Japanese Grand prix – Charles: “Ready for the challenge of Suzuka”
Thursday at the Japanese Grand Prix featured clear skies and pleasant weather, which should continue into tomorrow, when free practice takes place. However, a drastic change is expected as from Saturday, with the possible arrival of the Hagibis typhoon in the Mie Prefecture, with very strong winds and heavy rain.
Meetings and track walk. This morning Sebastian Vettel and Charles Leclerc, who yesterday was in Tokyo for some events involving sponsors and the local market, went for the usual track walk to check the condition of the track surface and get a first look at one of the most demanding circuits on the calendar. Back in the paddock, the two men met with their respective engineering groups to prepare the work plan for tomorrow. That could turn out to be more important than usual as it might be the only opportunity to run in the same dry conditions that are currently expected on race day.
Press conference. Charles was one of the panellists in the official Thursday press conference and the Monegasque was quizzed on several topics by the media, including his relationship with Sebastian in the aftermath of what happened in the opening laps of the race in Sochi. “In Russia there were some misunderstandings, but we spoke about it and cleared it all up,” he said. “What matters is that we must look forward and work to get the best possible result for the team.” Then the topic switched to the race here in Japan. “I adore Suzuka, especially the first sector, because it is difficult and highlights a driver’s ability. You cannot make any mistakes here and that’s what makes Suzuka particularly interesting,” continued Charles. “Let’s see how our car behaves here. I hope we will be competitive in both the dry and the wet.” It seems that not even the typhoon can frighten Leclerc. “We can be sure that the race director will take all the necessary decisions to ensure our safety. If the conditions really are too bad for us to go out on track, it will means qualifying on Sunday morning, which has already happened in the past.” (Ed’s note: 2004 and 2010)

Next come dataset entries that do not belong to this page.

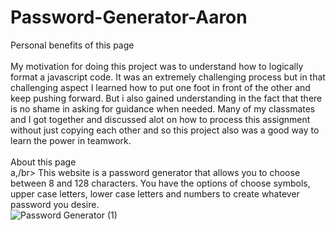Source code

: # Password-Generator-Aaron

Personal benefits of this page</br></br>
My motivation for doing this project was to understand how to logically format a javascript code. It was an extremely challenging process but in that challenging aspect I learned how to put one foot in front of the other and keep pushing forward. But i also gained understanding in the fact that there is no shame in asking for guidance when needed. Many of my classmates and I got together and discussed alot on how to process this assignment without just copying each other and so this project also was a good way to learn the power in teamwork.</br></br>
About this page</br>a,/br>
This website is a password generator that allows you to choose between 8 and 128 characters. You have the options of choose symbols, upper case letters, lower case letters and numbers to create whatever password you desire.</br>
![Password Generator (1)](https://user-images.githubusercontent.com/76064269/107462197-93a7a200-6b29-11eb-86d5-a890ebc87652.gif)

In the hospitality. As for Sebastian, he met the media in Scuderia Ferrari Mission Winnow’s hospitality suite, claiming he was pumped up for what is one of the most eagerly anticipated races of the year. “I feel the fans are special here and it’s particularly enjoyable to meet them as you can sense their affection and passion.” In fact, it was the fans that were uppermost in Seb’s mind when the topic of Saturday was raised. “I think if there are 80 mile an hour winds and it’s raining sideways, it’s unthinkable that we can go out on track. It’s not so much a problem for us as for the fans in the grandstands and everyone working at the track. However, it would not be the first time that the forecast has been too pessimistic and, in the end, we have managed to run without too many problems.” The topic then switched to Sebastian’s own performance. “Following the latest updates, I’m getting positive feelings from the car and I think the pace we had in recent races, in Singapore and also in Sochi, shows that I have more confidence. I have to improve things in qualifying, because I’m still not getting all the potential out of the SF90. I hope I can manage it, starting this weekend.”
Programme. The two free practice sessions tomorrow start at 10 and 14 local time (3 and 7 CET). On Saturday, unless the typhoon comes into play, the final hour of free practice begins at 12 (5 CET) while qualifying begins at 15 (8 CET.) The Japanese Grand Prix gets underway on Sunday at 14.10 (7.10 CET).